IberiaBank, based in Lafayette, La., agreed to assume all of Orion Bank's deposits and $2.4 billion of its assets, as well as Century Bank's deposits and $706 million of its assets. The Federal Deposit Insurance Corp. will retain the rest for eventual sale. In addition, the FDIC and IberiaBank agreed to share losses on roughly $1.9 billion of Orion Bank's loans and other assets, and on about $656 million of Century Bank's.
Raymond James analyst Michael Rose reiterated his "Strong Buy" rating on IberiaBank's stock, and said in a research note that the bank will not require any additional capital to support the acquisitions.
Rose said he views the deals "positively," and cited forecasts from IberiaBank management that the acquisitions will add to earnings "at least over the next several years."
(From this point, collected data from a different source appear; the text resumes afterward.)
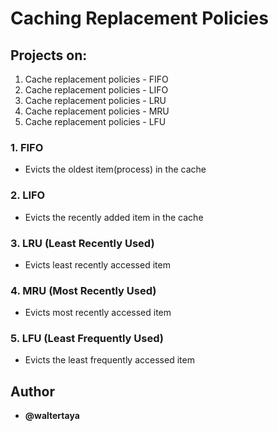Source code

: # Caching Replacement Policies

## Projects on:

1. Cache replacement policies - FIFO
2. Cache replacement policies - LIFO
3. Cache replacement policies - LRU
4. Cache replacement policies - MRU
5. Cache replacement policies - LFU

### 1. FIFO

- Evicts the oldest item(process) in the cache

### 2. LIFO

- Evicts the recently added item in the cache

### 3. LRU (Least Recently Used)

- Evicts least recently accessed item

### 4. MRU (Most Recently Used)

- Evicts most recently accessed item

### 5. LFU (Least Frequently Used)

- Evicts the least frequently accessed item

## Author

- **@waltertaya**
The deals will boost IberiaBank's asset base by nearly 50 percent to about $9.6 billion, he said, and make IberiaBank the 20th-largest in Florida with a 0.75 percent share of deposits, Rose said.
IberiaBank currently operates 135 branches in Louisiana, Arkansas, Tennessee, Alabama, Texas, and Florida. It also has title insurance offices in Arkansas and Louisiana, and mortgage representatives in 11 states.
With Friday's closures, the number of U.S. bank failures this year has risen to 123.